His voice was for some cause growing fainter, but Susannah was certain that the cause was not fear.
He took a letter from his breast. "I wrote it," he said, "in case I might not enter to speak with her."
He gave the letter to Ephraim, who took it reluctantly, as one impelled by some strong sense of right.
Halsey went out. He tottered upon the path, but he opened the gate and walked on. Ephraim, still holding the gun and the letter, turned and saw Susannah.
Ephraim's face was gaunt and haggard as she had never seen it before; his eyes were large, and she thought she read unutterable distress in them, but could not understand. She held out her hand for the letter, but as he gave it both she and he perceived for the first time that it was stained with blood; they felt mutually the thrill that the sight gave.

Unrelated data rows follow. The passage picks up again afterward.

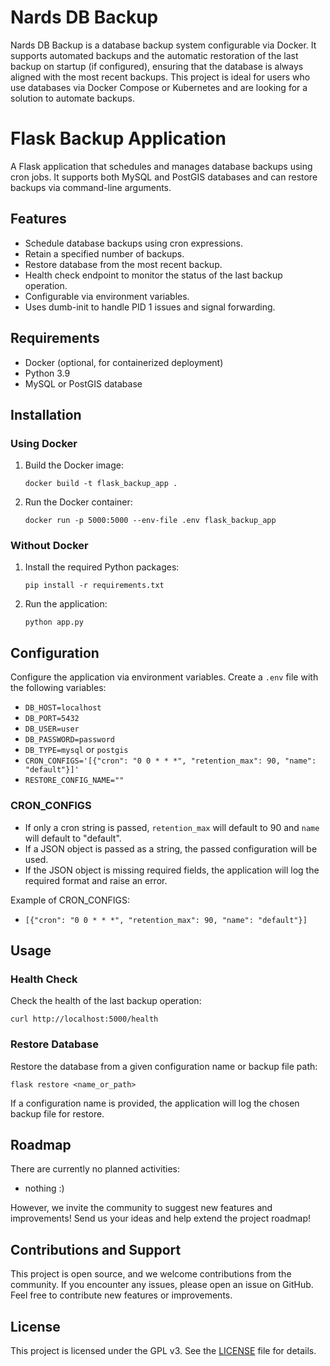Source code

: # Nards DB Backup

Nards DB Backup is a database backup system configurable via Docker. It supports automated backups and the automatic restoration of the last backup on startup (if configured), ensuring that the database is always aligned with the most recent backups. This project is ideal for users who use databases via Docker Compose or Kubernetes and are looking for a solution to automate backups.

# Flask Backup Application

A Flask application that schedules and manages database backups using cron jobs. It supports both MySQL and PostGIS databases and can restore backups via command-line arguments.

## Features

- Schedule database backups using cron expressions.
- Retain a specified number of backups.
- Restore database from the most recent backup.
- Health check endpoint to monitor the status of the last backup operation.
- Configurable via environment variables.
- Uses dumb-init to handle PID 1 issues and signal forwarding.

## Requirements

- Docker (optional, for containerized deployment)
- Python 3.9
- MySQL or PostGIS database

## Installation

### Using Docker

1. Build the Docker image:
   
   `docker build -t flask_backup_app .`

2. Run the Docker container:

   `docker run -p 5000:5000 --env-file .env flask_backup_app`

### Without Docker

1. Install the required Python packages:

   `pip install -r requirements.txt`

2. Run the application:

   `python app.py`

## Configuration

Configure the application via environment variables. Create a `.env` file with the following variables:

- `DB_HOST=localhost`
- `DB_PORT=5432`
- `DB_USER=user`
- `DB_PASSWORD=password`
- `DB_TYPE=mysql` or `postgis`
- `CRON_CONFIGS='[{"cron": "0 0 * * *", "retention_max": 90, "name": "default"}]'`
- `RESTORE_CONFIG_NAME=""`

### CRON_CONFIGS

- If only a cron string is passed, `retention_max` will default to 90 and `name` will default to "default".
- If a JSON object is passed as a string, the passed configuration will be used.
- If the JSON object is missing required fields, the application will log the required format and raise an error.

Example of CRON_CONFIGS:
- `[{"cron": "0 0 * * *", "retention_max": 90, "name": "default"}]`

## Usage

### Health Check

Check the health of the last backup operation:

   `curl http://localhost:5000/health`

### Restore Database

Restore the database from a given configuration name or backup file path:

   `flask restore <name_or_path>`

If a configuration name is provided, the application will log the chosen backup file for restore.

## Roadmap

There are currently no planned activities:
- nothing :)

However, we invite the community to suggest new features and improvements! Send us your ideas and help extend the project roadmap!

## Contributions and Support

This project is open source, and we welcome contributions from the community. If you encounter any issues, please open an issue on GitHub. Feel free to contribute new features or improvements.

## License

This project is licensed under the GPL v3. See the [LICENSE](LICENSE) file for details.
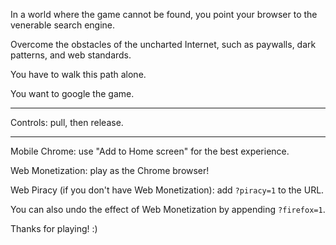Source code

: In a world where the game cannot be found, you point your browser to the venerable search engine.

Overcome the obstacles of the uncharted Internet, such as paywalls, dark patterns, and web standards.

You have to walk this path alone.

You want to google the game.

---

Controls: pull, then release.

---

Mobile Chrome: use "Add to Home screen" for the best experience.

Web Monetization: play as the Chrome browser!

Web Piracy (if you don't have Web Monetization): add `?piracy=1` to the URL.

You can also undo the effect of Web Monetization by appending `?firefox=1`.

Thanks for playing! :)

He put his hand out suddenly and pushed her within the room. "Go," he entreated, "for God's sake, Susy, go to your own room; take his letter with you if you will, but go."
Susannah went amazed, but she began to think that Ephraim's distress had not been a gracious sorrow, but remorse for his own crime. He must have shot Halsey as he would have shot at some evil beast. When she had time to remember that Halsey had tottered when he walked, she fled back, straining the blood-stained letter to her breast, and tore open the closed door. Her aunt was sitting in a low chair sobbing. Ephraim, bareheaded in the sunshine, was standing on the path shading his eyes to scan the road. Susannah ran out, not to him (her shame and grief for him were too deep for any word), but with intent to run after the wounded man and nurse his wound.
"It can be but a slight flesh wound," said Ephraim mechanically.
She looked first where he was gazing, and saw that some distance down the road Halsey was stepping into a chaise. Another man took the seat beside him and they drove away.